Description
Describe the bug
For OrdinalEncoder and OneHotEncoder, the fit(X) method fails if two conditions are true: (1) X contains byte strings (dtype='S'), and (2) categories is specified in the constructor. The error:
TypeError: ufunc 'isnan' not supported for the input types
Broken as of v0.24. Seems introduced by PR #17317 (super-useful!). A fix might be as simple as changing the line below to 'OUS'
, but I am not sure.
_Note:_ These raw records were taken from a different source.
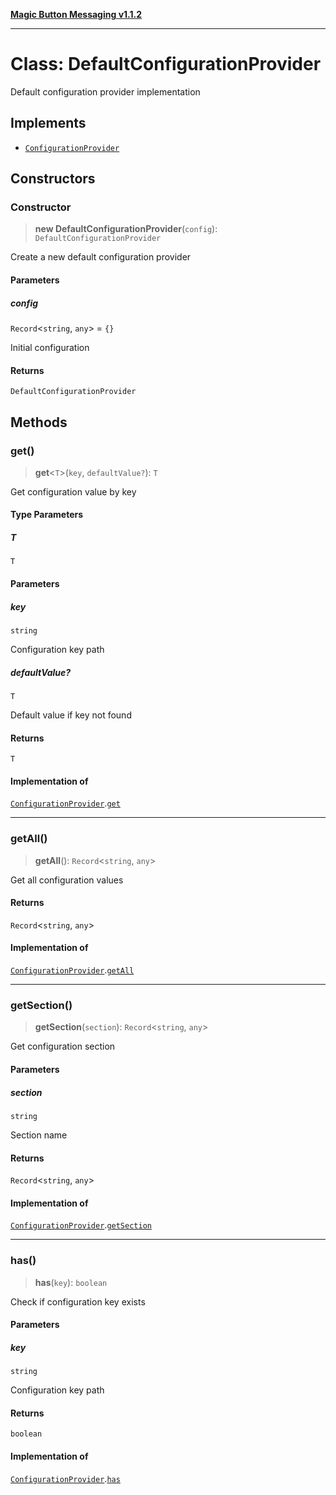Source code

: [**Magic Button Messaging v1.1.2**](../README.md)

***

# Class: DefaultConfigurationProvider

Default configuration provider implementation

## Implements

- [`ConfigurationProvider`](../interfaces/ConfigurationProvider.md)

## Constructors

### Constructor

> **new DefaultConfigurationProvider**(`config`): `DefaultConfigurationProvider`

Create a new default configuration provider

#### Parameters

##### config

`Record`\<`string`, `any`\> = `{}`

Initial configuration

#### Returns

`DefaultConfigurationProvider`

## Methods

### get()

> **get**\<`T`\>(`key`, `defaultValue?`): `T`

Get configuration value by key

#### Type Parameters

##### T

`T`

#### Parameters

##### key

`string`

Configuration key path

##### defaultValue?

`T`

Default value if key not found

#### Returns

`T`

#### Implementation of

[`ConfigurationProvider`](../interfaces/ConfigurationProvider.md).[`get`](../interfaces/ConfigurationProvider.md#get)

***

### getAll()

> **getAll**(): `Record`\<`string`, `any`\>

Get all configuration values

#### Returns

`Record`\<`string`, `any`\>

#### Implementation of

[`ConfigurationProvider`](../interfaces/ConfigurationProvider.md).[`getAll`](../interfaces/ConfigurationProvider.md#getall)

***

### getSection()

> **getSection**(`section`): `Record`\<`string`, `any`\>

Get configuration section

#### Parameters

##### section

`string`

Section name

#### Returns

`Record`\<`string`, `any`\>

#### Implementation of

[`ConfigurationProvider`](../interfaces/ConfigurationProvider.md).[`getSection`](../interfaces/ConfigurationProvider.md#getsection)

***

### has()

> **has**(`key`): `boolean`

Check if configuration key exists

#### Parameters

##### key

`string`

Configuration key path

#### Returns

`boolean`

#### Implementation of

[`ConfigurationProvider`](../interfaces/ConfigurationProvider.md).[`has`](../interfaces/ConfigurationProvider.md#has)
Maybe @thomasjpfan can weigh in.
Workaround
Convert X to unicode for any calls to fit or transform, as in encoder.fit(X.astype('U'))
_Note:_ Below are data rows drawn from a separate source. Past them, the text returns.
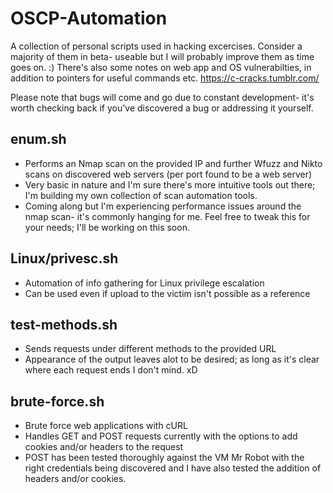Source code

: # OSCP-Automation
A collection of personal scripts used in hacking excercises. Consider a majority of them in beta- useable but I will probably improve them as time goes on. :)
There's also some notes on web app and OS vulnerabilties, in addition to pointers for useful commands etc.
https://c-cracks.tumblr.com/

Please note that bugs will come and go due to constant development- it's worth checking back if you've discovered a bug or addressing it yourself. 

## enum.sh
* Performs an Nmap scan on the provided IP and further Wfuzz and Nikto scans on discovered web servers (per port found to be a web server)
* Very basic in nature and I'm sure there's more intuitive tools out there; I'm building my own collection of scan automation tools.
* Coming along but I'm experiencing performance issues around the nmap scan- it's commonly hanging for me. Feel free to tweak this for your needs; I'll be working      on this soon.

## Linux/privesc.sh
* Automation of info gathering for Linux privilege escalation
* Can be used even if upload to the victim isn't possible as a reference

## test-methods.sh
* Sends requests under different methods to the provided URL
* Appearance of the output leaves alot to be desired; as long as it's clear where each request ends I don't mind. xD

## brute-force.sh
* Brute force web applications with cURL
* Handles GET and POST requests currently with the options to add cookies and/or headers to the request
* POST has been tested thoroughly against the VM Mr Robot with the right credentials being discovered and I have also tested the addition of headers and/or cookies.

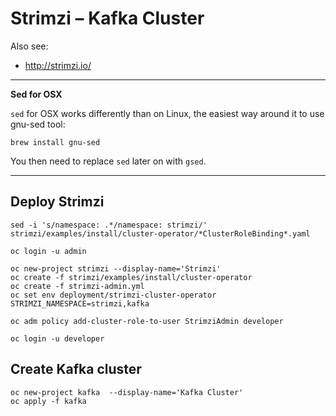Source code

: # Strimzi – Kafka Cluster

Also see: 

  * http://strimzi.io/

---

**Sed for OSX**

`sed` for OSX works differently than on Linux, the easiest way around it to use gnu-sed tool:

    brew install gnu-sed

You then need to replace `sed` later on with `gsed`.

---

## Deploy Strimzi

    sed -i 's/namespace: .*/namespace: strimzi/' strimzi/examples/install/cluster-operator/*ClusterRoleBinding*.yaml

    oc login -u admin

    oc new-project strimzi --display-name='Strimzi'
    oc create -f strimzi/examples/install/cluster-operator
    oc create -f strimzi-admin.yml
    oc set env deployment/strimzi-cluster-operator STRIMZI_NAMESPACE=strimzi,kafka

    oc adm policy add-cluster-role-to-user StrimziAdmin developer

    oc login -u developer

## Create Kafka cluster

    oc new-project kafka  --display-name='Kafka Cluster'
    oc apply -f kafka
. (It is not necessary for the categories argument to be converted to unicode for that to work.)
Steps/Code to Reproduce
It happens even if you feed the estimated categories_ attribute back into the constructor of a new OrdinalEncoder or OneHotEncoder instance:
import numpy as np
from sklearn.preprocessing import OrdinalEncoder
X = np.array([[b'A'], [b'B']]) # dtype='S1'
enc_auto = OrdinalEncoder().fit(X) # categories='auto' can fit
enc_cats = OrdinalEncoder(categories=enc_auto.categories_)
enc_cats.fit_transform(X) # categories=[...] cannot fit
Expected Results
In v0.23 the above example produces:
array([[0.],
[1.]])
Actual Results
---------------------------------------------------------------------------
TypeError Traceback (most recent call last)
<ipython-input-55-2f684d052a03> in <module>
----> 5 enc_cats.fit_transform(X)
sklearn/base.py in fit_transform(self, X, y, **fit_params)
--> 699 return self.fit(X, **fit_params).transform(X)
sklearn/preprocessing/_encoders.py in fit(self, X, y)
--> 761 self._fit(X)
sklearn/preprocessing/_encoders.py in _fit(self, X, handle_unknown, force_all_finite)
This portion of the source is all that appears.